The measurement of tree biomass remains a difficult challenge.
Researchers have used multiple indicators (e.g., diameter and tree
height) or a specific empirical equation to estimate tree biomass.
However, the range of a measured indicator limits the applicability of
empirical equations (Sileshi 2014). Variation in architecture and form,
ontogeny, bark thickness, wood density, damage, and rot all contribute
to variation within and among species (Sheil et al., 2017). Thus, it is
appropriate to estimate the biomass of trees with fitness and
competitive advantage (termed ideal trees) using calibrated equations.
These ideal trees grow in relatively ideal environments, so they can
invest more resources in growth and approach the ideal growth pattern.
The functional traits of these trees must be optimal to promote growth.

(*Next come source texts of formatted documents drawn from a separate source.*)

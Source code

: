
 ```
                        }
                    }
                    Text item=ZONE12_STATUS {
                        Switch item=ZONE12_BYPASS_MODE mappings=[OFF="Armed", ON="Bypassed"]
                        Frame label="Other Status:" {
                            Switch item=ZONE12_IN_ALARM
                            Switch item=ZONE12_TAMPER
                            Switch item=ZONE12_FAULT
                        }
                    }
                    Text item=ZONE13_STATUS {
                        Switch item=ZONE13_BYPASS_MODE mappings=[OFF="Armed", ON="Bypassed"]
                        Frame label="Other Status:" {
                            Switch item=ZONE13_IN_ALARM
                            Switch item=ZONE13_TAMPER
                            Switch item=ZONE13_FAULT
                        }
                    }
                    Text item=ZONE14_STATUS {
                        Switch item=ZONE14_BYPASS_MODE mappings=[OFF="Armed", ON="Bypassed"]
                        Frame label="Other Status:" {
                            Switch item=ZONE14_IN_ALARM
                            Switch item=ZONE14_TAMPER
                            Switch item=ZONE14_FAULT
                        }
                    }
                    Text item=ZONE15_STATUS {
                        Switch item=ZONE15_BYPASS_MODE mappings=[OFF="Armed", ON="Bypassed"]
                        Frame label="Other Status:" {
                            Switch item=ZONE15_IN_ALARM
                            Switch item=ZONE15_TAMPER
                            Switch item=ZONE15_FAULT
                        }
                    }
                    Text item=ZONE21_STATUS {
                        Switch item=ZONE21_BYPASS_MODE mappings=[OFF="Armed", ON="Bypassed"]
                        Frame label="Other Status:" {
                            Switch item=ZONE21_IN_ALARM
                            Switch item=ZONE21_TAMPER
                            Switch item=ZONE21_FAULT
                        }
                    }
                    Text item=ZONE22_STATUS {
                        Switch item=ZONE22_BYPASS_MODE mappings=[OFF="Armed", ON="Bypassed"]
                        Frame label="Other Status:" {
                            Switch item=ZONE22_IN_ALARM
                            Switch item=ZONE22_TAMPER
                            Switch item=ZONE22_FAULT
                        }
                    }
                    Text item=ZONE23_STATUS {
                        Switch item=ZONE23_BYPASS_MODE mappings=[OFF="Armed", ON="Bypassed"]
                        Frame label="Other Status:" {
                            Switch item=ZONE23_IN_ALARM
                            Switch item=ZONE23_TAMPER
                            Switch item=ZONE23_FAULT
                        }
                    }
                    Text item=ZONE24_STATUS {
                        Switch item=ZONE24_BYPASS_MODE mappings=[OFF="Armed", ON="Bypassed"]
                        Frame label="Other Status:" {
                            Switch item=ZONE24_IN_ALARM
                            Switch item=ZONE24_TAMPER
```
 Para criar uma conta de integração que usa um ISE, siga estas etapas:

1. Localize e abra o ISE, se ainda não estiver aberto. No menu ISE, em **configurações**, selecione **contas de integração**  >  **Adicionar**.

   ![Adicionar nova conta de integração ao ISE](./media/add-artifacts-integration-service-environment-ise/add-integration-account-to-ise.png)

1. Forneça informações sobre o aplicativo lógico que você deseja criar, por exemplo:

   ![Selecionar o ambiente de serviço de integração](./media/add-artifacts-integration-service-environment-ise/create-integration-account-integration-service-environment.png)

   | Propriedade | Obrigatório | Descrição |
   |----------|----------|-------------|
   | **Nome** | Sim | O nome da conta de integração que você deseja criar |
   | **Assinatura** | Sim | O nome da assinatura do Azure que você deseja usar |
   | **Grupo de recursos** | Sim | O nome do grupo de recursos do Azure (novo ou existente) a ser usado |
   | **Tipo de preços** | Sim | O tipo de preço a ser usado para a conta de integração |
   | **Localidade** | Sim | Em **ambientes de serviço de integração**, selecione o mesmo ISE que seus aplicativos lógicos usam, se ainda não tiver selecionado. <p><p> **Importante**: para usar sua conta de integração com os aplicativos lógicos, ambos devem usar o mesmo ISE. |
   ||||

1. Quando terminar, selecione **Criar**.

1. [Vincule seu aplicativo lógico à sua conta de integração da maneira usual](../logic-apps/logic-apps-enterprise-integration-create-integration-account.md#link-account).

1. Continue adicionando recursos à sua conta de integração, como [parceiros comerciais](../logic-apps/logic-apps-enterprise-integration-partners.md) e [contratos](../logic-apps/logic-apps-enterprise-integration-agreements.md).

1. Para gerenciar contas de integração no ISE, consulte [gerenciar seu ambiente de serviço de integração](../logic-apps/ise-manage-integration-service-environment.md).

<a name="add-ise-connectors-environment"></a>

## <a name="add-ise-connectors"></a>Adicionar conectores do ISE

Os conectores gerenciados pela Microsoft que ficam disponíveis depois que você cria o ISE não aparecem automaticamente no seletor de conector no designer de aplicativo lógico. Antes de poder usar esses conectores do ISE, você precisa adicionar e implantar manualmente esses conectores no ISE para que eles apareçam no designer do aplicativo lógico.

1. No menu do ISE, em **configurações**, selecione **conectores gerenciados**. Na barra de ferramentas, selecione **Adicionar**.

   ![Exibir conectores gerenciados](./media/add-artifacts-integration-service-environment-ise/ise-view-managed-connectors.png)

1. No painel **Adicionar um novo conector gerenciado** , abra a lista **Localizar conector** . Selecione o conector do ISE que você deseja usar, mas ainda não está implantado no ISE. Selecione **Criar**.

Obviously, if the growth trajectories of ideal trees are unimodal, then
other non-unimodal growth trajectories may represent the incomplete
expression of a unimodal pattern. This may be related to the relatively
weak influence of functional traits on growth. The ideal growth pattern
should be considered separately rather than included in the average
results.
We tried to determine whether the observed continuous growth uptrend can
be attributed to cascading growth. We hypothesized that: 1) the ideal
growth pattern of trees is unimodal (H1); 2) tree growth trajectories
may follow unimodal curves with cascade characteristics, and the scale
of new curves should increase with tree size (H2), and 3) cascading
growth is due to the beneficial change of functional traits relative to
tree growth (H3). Based on extended classical growth equations, these
hypotheses were specifically tested by analyzing the growth dynamics of
different subalpine Abies fabri forests in western China.